Avant la première utilisation, lavez les biberons à
l’eau chaude savonneuse et rincez-les bien. Il n’est
pas nécessaire de les stériliser.
Avec le sac jetable, vous n’avez pas besoin de faire le
vide d’air avant de donner le lait au bébé.
Choix de tétines
Les tétines varient par la forme, la grosseur, le matériau
(latex ou silicone) et le degré de souplesse. La grosseur
et la forme des trous jouent sur le débit du lait. Il est
possible que vous ayez à en essayer plusieurs avant de
trouver celle qui convient le mieux à votre bébé.

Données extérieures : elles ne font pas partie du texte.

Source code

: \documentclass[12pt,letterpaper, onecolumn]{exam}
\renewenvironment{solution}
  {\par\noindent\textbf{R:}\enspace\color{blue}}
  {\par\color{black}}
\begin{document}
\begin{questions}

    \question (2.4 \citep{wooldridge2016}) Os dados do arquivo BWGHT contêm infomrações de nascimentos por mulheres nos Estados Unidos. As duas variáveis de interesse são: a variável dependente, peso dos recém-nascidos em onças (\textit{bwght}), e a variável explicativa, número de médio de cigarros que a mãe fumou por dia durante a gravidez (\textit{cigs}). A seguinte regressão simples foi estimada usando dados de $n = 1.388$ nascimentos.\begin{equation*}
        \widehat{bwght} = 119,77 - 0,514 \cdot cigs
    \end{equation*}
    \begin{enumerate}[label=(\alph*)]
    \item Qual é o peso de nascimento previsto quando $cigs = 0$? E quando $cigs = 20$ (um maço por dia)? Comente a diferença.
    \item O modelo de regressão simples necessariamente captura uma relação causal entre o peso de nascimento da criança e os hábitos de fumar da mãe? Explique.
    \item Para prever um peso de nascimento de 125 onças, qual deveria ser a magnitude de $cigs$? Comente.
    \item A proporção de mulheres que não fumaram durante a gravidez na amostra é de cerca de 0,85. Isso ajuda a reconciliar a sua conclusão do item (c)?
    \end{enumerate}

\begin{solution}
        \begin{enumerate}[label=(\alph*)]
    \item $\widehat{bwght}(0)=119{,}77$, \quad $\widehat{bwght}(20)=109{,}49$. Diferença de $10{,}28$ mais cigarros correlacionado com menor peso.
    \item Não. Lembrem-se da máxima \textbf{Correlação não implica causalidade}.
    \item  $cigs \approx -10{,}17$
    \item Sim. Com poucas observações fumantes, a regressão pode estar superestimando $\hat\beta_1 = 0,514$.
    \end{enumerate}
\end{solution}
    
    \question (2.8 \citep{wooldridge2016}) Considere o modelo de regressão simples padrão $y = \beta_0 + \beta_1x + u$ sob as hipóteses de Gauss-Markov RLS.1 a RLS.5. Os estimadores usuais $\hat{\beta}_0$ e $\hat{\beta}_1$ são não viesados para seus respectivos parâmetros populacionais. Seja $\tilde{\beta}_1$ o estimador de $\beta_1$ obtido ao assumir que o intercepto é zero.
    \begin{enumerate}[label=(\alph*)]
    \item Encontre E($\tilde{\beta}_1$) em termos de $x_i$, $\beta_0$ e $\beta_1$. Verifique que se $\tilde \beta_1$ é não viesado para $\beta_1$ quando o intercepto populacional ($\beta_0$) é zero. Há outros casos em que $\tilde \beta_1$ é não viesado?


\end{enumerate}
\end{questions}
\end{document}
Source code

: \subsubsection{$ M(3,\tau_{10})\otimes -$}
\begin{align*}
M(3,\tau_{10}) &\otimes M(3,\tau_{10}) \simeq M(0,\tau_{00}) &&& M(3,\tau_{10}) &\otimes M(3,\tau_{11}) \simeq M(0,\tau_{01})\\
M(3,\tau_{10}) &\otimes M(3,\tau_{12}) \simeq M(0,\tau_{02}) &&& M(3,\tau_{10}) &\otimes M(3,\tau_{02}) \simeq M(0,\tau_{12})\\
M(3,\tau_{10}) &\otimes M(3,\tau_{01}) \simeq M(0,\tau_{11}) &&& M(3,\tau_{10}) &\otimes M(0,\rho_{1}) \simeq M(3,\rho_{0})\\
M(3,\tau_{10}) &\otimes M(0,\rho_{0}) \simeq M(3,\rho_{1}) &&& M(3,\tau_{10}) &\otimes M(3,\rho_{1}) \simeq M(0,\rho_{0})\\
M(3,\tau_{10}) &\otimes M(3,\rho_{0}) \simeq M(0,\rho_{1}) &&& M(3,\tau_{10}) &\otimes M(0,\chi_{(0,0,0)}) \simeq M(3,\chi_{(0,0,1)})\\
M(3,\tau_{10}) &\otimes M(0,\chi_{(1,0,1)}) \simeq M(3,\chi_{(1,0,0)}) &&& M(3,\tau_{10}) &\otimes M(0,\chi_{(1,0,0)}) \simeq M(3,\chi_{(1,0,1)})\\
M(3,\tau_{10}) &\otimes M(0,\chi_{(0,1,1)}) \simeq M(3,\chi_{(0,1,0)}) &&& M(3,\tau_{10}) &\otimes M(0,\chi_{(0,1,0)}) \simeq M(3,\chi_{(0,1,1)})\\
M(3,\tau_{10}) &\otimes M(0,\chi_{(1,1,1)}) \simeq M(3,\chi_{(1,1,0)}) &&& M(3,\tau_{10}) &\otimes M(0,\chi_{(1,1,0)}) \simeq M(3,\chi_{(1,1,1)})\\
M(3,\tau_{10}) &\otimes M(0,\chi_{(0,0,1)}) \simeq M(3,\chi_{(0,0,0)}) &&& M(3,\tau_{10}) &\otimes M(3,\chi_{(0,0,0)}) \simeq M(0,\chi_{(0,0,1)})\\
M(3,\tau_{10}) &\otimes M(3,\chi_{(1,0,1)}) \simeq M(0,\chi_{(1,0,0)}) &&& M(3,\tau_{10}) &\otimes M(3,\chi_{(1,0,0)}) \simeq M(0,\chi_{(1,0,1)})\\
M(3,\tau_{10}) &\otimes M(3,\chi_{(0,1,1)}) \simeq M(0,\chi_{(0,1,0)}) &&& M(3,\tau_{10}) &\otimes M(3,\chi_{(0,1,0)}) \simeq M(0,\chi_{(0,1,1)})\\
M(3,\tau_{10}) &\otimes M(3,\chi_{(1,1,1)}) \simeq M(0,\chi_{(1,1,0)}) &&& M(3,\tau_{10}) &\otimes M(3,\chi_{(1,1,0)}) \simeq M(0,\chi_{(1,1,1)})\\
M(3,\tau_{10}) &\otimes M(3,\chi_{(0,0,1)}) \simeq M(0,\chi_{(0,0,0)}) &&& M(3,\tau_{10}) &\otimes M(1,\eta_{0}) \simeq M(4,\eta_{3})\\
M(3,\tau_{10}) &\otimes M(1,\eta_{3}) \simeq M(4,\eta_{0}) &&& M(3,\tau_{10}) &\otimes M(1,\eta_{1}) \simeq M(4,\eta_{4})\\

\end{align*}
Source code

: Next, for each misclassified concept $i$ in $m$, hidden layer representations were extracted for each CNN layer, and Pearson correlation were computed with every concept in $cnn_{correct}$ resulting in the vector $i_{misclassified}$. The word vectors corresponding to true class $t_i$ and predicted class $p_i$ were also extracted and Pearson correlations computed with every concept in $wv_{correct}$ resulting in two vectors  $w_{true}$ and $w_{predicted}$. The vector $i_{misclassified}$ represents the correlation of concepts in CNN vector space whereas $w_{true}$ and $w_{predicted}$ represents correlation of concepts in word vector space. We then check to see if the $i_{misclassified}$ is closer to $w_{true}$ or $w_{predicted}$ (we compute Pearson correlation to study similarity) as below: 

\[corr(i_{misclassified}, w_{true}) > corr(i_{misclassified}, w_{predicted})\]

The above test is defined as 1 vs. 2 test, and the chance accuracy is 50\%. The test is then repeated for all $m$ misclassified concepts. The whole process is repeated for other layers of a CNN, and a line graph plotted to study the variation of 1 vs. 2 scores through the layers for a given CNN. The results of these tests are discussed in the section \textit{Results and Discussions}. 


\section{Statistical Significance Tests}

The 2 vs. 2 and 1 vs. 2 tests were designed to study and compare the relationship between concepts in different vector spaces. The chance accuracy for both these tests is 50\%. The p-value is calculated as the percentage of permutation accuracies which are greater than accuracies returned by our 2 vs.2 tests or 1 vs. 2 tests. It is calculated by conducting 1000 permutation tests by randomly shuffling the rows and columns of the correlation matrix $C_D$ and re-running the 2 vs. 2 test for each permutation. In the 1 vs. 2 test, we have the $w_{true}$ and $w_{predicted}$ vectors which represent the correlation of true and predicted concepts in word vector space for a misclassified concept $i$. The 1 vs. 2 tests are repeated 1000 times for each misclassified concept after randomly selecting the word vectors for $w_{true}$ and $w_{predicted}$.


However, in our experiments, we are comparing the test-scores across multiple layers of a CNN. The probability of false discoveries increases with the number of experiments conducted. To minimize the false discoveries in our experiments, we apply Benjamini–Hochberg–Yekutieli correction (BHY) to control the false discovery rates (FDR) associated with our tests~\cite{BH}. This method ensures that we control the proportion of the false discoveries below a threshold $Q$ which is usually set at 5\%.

Pour un jeune bébé, n’utilisez que les plus
petites.
Plusieurs fabricants recommandent de faire bouillir les tétines
de 2 à 5 minutes avant la première utilisation.
Quantité de lait
Au biberon comme au sein, la quantité de lait consommée
varie beaucoup d’un bébé à l’autre
et d’une journée à une autre. Votre enfant
peut avoir très faim le matin, moins le soir. Le mieux
est de l’observer, de surveiller ses signes de satisfaction
ou d’insatisfaction et de le laisser contrôler lui-même
le volume de lait dont il a besoin, selon son appétit,
comme au sein.
Un biberon de 210 à 240 ml (7 à 8 oz) suffit généralement
à l’estomac d’un nourrisson. Mais si votre
enfant a l’air insatisfait, pleure, se suce les poings après
le boire, même après le rot, préparez encore
un peu de lait : il a faim. Par contre, il vous arrivera de devoir
jeter le reste du biberon dont il ne voudra plus.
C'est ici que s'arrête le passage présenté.